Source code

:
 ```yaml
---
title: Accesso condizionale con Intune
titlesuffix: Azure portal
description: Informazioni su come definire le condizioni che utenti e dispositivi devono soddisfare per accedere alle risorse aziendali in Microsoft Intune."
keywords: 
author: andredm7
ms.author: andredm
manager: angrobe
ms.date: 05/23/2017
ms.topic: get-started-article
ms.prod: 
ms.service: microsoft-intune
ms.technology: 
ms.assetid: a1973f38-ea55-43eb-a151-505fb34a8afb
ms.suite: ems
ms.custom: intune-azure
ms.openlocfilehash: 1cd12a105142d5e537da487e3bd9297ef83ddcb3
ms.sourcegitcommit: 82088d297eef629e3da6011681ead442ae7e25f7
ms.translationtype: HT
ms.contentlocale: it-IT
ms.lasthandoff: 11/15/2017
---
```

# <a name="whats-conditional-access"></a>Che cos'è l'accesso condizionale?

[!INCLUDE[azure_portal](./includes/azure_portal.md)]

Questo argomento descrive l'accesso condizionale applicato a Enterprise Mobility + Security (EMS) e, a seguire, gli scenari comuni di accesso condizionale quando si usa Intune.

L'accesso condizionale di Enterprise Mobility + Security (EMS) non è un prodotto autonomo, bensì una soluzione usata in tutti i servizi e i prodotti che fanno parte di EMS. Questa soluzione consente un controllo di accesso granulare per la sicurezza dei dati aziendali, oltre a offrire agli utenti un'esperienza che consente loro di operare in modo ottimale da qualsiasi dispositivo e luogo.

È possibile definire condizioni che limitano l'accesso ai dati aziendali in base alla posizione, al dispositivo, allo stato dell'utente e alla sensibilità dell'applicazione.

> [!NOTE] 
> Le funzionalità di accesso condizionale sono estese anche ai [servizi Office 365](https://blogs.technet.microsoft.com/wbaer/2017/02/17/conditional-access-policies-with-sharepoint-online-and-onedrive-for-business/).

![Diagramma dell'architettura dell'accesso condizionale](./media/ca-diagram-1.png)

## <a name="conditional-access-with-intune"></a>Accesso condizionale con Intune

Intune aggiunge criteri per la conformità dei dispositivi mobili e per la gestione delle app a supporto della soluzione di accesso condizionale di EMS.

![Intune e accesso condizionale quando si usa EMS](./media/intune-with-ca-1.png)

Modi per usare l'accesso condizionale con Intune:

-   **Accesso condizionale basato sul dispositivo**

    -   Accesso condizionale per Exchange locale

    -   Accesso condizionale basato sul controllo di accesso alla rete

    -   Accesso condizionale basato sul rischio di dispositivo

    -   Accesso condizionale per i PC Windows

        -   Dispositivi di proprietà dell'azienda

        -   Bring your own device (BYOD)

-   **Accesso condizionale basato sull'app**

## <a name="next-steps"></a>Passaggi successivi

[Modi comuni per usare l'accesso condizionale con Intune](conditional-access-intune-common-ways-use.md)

What this task involves: Set down exactly the lines of the material above from the one with "È possibile definire" through the end. Include both ends and nothing else.

Exercise answer:
È possibile definire condizioni che limitano l'accesso ai dati aziendali in base alla posizione, al dispositivo, allo stato dell'utente e alla sensibilità dell'applicazione.

> [!NOTE] 
> Le funzionalità di accesso condizionale sono estese anche ai [servizi Office 365](https://blogs.technet.microsoft.com/wbaer/2017/02/17/conditional-access-policies-with-sharepoint-online-and-onedrive-for-business/).

![Diagramma dell'architettura dell'accesso condizionale](./media/ca-diagram-1.png)

## <a name="conditional-access-with-intune"></a>Accesso condizionale con Intune

Intune aggiunge criteri per la conformità dei dispositivi mobili e per la gestione delle app a supporto della soluzione di accesso condizionale di EMS.

![Intune e accesso condizionale quando si usa EMS](./media/intune-with-ca-1.png)

Modi per usare l'accesso condizionale con Intune:

-   **Accesso condizionale basato sul dispositivo**

    -   Accesso condizionale per Exchange locale

    -   Accesso condizionale basato sul controllo di accesso alla rete

    -   Accesso condizionale basato sul rischio di dispositivo

    -   Accesso condizionale per i PC Windows

        -   Dispositivi di proprietà dell'azienda

        -   Bring your own device (BYOD)

-   **Accesso condizionale basato sull'app**

## <a name="next-steps"></a>Passaggi successivi

[Modi comuni per usare l'accesso condizionale con Intune](conditional-access-intune-common-ways-use.md)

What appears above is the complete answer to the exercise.